| WHAT THE TASK REQUIRES |
Nothing but the lines below from the one that contains "Source code" through the one that contains "5fa0 徠 御 徢 徣 徤 徥 徦 徧 徨 復 循 徫 徬 徭 微 徯" should be retyped, exactly and including both ends. Do not include pictures.

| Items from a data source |
━━━━━━━━━━━━━━━━

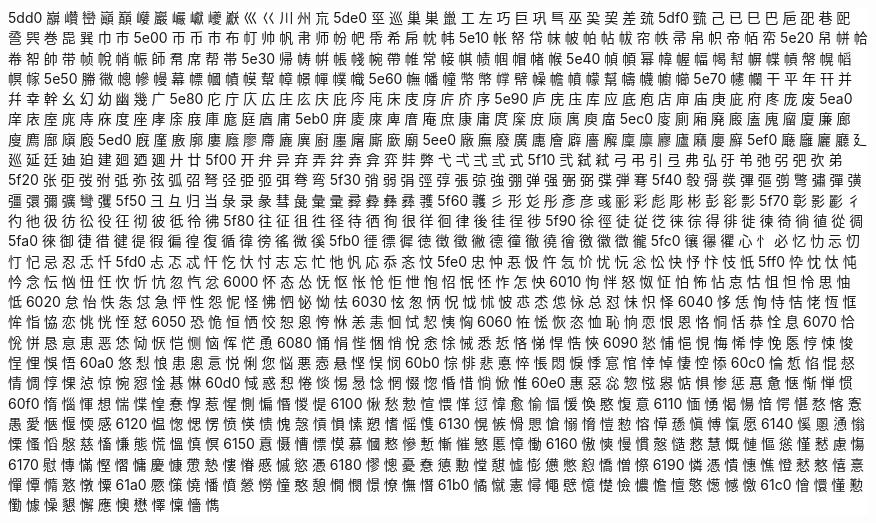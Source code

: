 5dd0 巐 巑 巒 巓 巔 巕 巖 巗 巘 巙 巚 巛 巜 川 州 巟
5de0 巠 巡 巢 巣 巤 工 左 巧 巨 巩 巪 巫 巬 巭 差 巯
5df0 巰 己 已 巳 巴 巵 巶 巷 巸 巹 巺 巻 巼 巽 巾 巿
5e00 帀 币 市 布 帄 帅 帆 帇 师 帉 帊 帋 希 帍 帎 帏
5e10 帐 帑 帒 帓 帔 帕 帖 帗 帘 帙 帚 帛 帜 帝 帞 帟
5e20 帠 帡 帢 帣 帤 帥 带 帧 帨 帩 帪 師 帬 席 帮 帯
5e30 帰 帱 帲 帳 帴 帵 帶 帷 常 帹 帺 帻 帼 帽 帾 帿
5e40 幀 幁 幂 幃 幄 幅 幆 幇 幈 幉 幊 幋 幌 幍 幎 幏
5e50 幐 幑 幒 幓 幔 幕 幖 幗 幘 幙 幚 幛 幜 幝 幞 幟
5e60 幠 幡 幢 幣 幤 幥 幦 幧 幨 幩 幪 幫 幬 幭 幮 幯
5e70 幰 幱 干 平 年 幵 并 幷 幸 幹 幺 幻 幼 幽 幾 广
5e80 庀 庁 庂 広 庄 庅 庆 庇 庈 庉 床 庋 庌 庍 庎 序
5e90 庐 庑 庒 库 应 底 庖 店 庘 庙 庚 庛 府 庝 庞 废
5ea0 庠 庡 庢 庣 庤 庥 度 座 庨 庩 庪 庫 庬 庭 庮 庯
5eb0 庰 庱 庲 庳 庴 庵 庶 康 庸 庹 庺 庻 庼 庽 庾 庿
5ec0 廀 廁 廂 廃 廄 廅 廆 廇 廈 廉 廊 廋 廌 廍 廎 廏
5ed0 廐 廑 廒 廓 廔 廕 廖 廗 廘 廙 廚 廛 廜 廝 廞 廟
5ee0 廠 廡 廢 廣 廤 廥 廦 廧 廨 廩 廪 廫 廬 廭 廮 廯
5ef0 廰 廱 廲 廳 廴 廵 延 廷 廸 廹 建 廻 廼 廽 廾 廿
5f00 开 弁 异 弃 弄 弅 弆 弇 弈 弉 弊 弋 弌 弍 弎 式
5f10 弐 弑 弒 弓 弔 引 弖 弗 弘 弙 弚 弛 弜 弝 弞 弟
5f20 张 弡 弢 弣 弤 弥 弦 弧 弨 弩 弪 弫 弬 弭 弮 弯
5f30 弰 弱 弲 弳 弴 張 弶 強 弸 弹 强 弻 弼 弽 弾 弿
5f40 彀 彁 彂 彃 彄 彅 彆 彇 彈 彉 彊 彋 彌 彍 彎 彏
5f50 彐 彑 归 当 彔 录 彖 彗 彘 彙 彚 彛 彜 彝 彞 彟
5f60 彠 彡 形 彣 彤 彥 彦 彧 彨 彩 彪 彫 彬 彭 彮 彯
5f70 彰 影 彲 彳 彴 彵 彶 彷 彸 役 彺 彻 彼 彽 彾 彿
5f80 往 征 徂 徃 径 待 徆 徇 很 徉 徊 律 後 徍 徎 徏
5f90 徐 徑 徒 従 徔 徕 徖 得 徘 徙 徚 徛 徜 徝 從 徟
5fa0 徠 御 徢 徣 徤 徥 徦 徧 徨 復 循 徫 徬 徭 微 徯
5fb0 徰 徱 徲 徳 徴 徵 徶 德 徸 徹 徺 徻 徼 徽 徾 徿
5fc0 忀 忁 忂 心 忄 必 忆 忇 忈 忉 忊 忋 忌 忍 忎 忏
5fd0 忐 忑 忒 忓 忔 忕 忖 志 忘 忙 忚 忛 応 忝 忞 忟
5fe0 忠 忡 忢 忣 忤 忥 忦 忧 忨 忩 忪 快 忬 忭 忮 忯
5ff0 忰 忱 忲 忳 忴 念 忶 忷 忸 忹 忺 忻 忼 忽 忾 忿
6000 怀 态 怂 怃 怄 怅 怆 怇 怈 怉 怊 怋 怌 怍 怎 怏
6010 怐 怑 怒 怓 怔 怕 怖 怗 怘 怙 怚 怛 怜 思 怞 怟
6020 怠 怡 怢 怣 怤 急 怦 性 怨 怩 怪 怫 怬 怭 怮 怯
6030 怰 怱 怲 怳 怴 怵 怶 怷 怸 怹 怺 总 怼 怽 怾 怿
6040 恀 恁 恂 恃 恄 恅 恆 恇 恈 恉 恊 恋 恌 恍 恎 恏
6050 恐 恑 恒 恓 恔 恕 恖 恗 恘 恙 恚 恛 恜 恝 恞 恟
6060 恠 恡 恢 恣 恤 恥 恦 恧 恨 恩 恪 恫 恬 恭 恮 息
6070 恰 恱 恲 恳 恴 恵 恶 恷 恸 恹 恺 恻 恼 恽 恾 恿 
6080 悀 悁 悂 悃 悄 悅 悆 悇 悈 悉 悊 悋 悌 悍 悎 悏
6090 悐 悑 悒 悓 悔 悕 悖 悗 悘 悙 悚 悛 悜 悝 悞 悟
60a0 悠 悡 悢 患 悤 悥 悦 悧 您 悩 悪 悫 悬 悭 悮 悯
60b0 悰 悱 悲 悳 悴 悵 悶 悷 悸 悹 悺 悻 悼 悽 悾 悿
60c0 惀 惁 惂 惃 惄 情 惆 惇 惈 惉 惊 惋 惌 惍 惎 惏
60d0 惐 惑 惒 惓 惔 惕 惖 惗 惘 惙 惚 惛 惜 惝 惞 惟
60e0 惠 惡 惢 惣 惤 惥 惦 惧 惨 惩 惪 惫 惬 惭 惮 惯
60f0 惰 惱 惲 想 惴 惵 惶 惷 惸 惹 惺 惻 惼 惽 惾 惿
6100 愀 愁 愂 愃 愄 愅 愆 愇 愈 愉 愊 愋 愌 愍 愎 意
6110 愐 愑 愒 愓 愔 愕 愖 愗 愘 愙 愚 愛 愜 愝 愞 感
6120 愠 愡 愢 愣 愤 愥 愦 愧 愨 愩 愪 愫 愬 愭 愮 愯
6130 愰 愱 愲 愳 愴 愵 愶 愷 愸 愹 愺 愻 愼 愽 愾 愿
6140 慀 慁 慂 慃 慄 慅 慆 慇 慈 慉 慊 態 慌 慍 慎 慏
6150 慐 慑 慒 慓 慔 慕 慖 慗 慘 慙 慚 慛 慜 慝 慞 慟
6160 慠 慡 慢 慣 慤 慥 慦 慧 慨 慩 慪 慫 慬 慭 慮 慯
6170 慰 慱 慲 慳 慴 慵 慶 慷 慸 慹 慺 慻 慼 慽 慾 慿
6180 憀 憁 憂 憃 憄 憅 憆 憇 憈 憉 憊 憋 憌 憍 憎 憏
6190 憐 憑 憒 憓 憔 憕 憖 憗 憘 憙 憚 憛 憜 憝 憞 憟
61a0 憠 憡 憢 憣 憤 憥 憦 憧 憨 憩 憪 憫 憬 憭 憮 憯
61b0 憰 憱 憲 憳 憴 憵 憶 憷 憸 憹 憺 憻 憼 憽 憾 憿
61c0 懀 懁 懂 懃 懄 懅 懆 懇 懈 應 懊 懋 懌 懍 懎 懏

━━━━━━━━━━━━━━━━

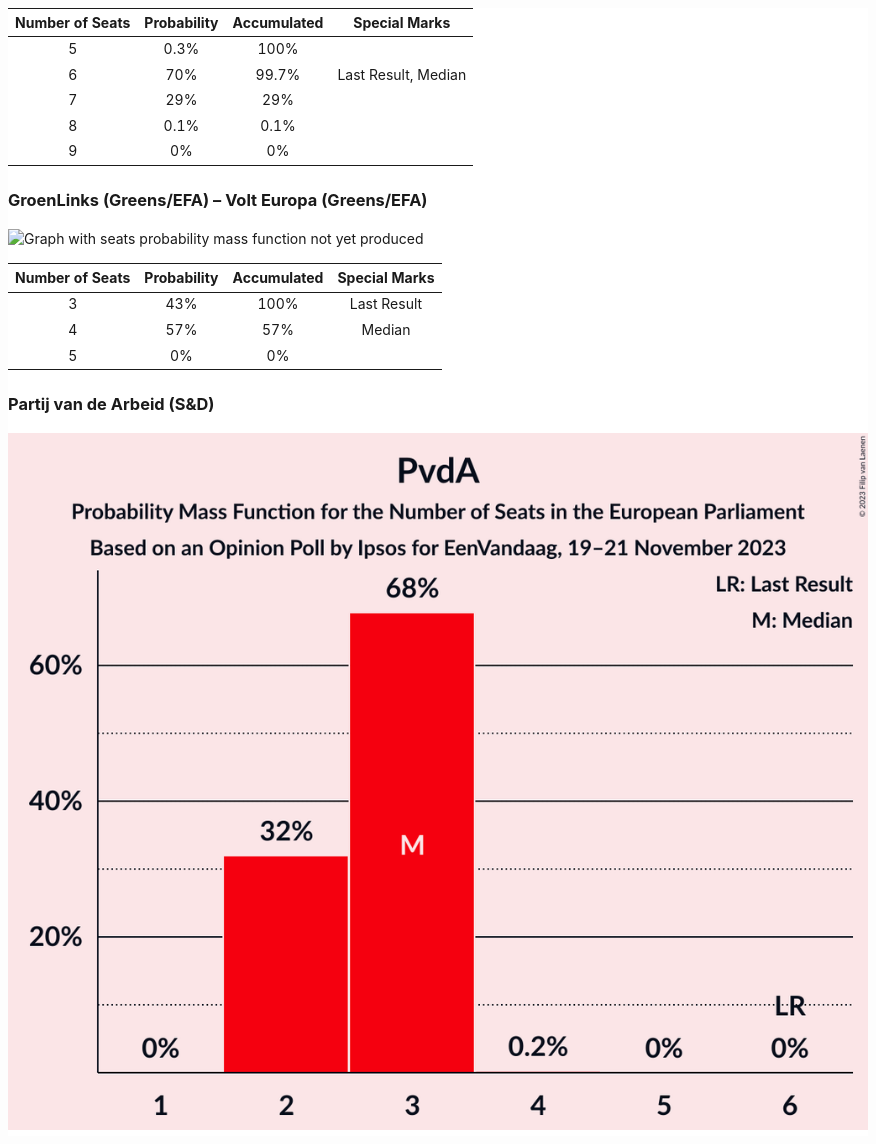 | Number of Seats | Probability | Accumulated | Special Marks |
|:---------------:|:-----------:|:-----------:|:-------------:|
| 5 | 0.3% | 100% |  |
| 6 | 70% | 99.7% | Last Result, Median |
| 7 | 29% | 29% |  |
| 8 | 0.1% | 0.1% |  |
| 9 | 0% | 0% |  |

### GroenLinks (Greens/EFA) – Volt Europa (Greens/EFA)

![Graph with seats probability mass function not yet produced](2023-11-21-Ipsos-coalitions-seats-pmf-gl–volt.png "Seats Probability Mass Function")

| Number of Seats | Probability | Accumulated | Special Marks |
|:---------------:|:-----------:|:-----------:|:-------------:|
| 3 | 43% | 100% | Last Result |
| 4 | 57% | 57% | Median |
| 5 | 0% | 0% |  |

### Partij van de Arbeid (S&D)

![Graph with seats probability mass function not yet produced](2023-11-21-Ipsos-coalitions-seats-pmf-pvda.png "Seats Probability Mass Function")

━━━━━━━━━━━━━━━━

| SOLUTION TO THIS TASK |
Source code

: 5dd0 巐 巑 巒 巓 巔 巕 巖 巗 巘 巙 巚 巛 巜 川 州 巟
5de0 巠 巡 巢 巣 巤 工 左 巧 巨 巩 巪 巫 巬 巭 差 巯
5df0 巰 己 已 巳 巴 巵 巶 巷 巸 巹 巺 巻 巼 巽 巾 巿
5e00 帀 币 市 布 帄 帅 帆 帇 师 帉 帊 帋 希 帍 帎 帏
5e10 帐 帑 帒 帓 帔 帕 帖 帗 帘 帙 帚 帛 帜 帝 帞 帟
5e20 帠 帡 帢 帣 帤 帥 带 帧 帨 帩 帪 師 帬 席 帮 帯
5e30 帰 帱 帲 帳 帴 帵 帶 帷 常 帹 帺 帻 帼 帽 帾 帿
5e40 幀 幁 幂 幃 幄 幅 幆 幇 幈 幉 幊 幋 幌 幍 幎 幏
5e50 幐 幑 幒 幓 幔 幕 幖 幗 幘 幙 幚 幛 幜 幝 幞 幟
5e60 幠 幡 幢 幣 幤 幥 幦 幧 幨 幩 幪 幫 幬 幭 幮 幯
5e70 幰 幱 干 平 年 幵 并 幷 幸 幹 幺 幻 幼 幽 幾 广
5e80 庀 庁 庂 広 庄 庅 庆 庇 庈 庉 床 庋 庌 庍 庎 序
5e90 庐 庑 庒 库 应 底 庖 店 庘 庙 庚 庛 府 庝 庞 废
5ea0 庠 庡 庢 庣 庤 庥 度 座 庨 庩 庪 庫 庬 庭 庮 庯
5eb0 庰 庱 庲 庳 庴 庵 庶 康 庸 庹 庺 庻 庼 庽 庾 庿
5ec0 廀 廁 廂 廃 廄 廅 廆 廇 廈 廉 廊 廋 廌 廍 廎 廏
5ed0 廐 廑 廒 廓 廔 廕 廖 廗 廘 廙 廚 廛 廜 廝 廞 廟
5ee0 廠 廡 廢 廣 廤 廥 廦 廧 廨 廩 廪 廫 廬 廭 廮 廯
5ef0 廰 廱 廲 廳 廴 廵 延 廷 廸 廹 建 廻 廼 廽 廾 廿
5f00 开 弁 异 弃 弄 弅 弆 弇 弈 弉 弊 弋 弌 弍 弎 式
5f10 弐 弑 弒 弓 弔 引 弖 弗 弘 弙 弚 弛 弜 弝 弞 弟
5f20 张 弡 弢 弣 弤 弥 弦 弧 弨 弩 弪 弫 弬 弭 弮 弯
5f30 弰 弱 弲 弳 弴 張 弶 強 弸 弹 强 弻 弼 弽 弾 弿
5f40 彀 彁 彂 彃 彄 彅 彆 彇 彈 彉 彊 彋 彌 彍 彎 彏
5f50 彐 彑 归 当 彔 录 彖 彗 彘 彙 彚 彛 彜 彝 彞 彟
5f60 彠 彡 形 彣 彤 彥 彦 彧 彨 彩 彪 彫 彬 彭 彮 彯
5f70 彰 影 彲 彳 彴 彵 彶 彷 彸 役 彺 彻 彼 彽 彾 彿
5f80 往 征 徂 徃 径 待 徆 徇 很 徉 徊 律 後 徍 徎 徏
5f90 徐 徑 徒 従 徔 徕 徖 得 徘 徙 徚 徛 徜 徝 從 徟
5fa0 徠 御 徢 徣 徤 徥 徦 徧 徨 復 循 徫 徬 徭 微 徯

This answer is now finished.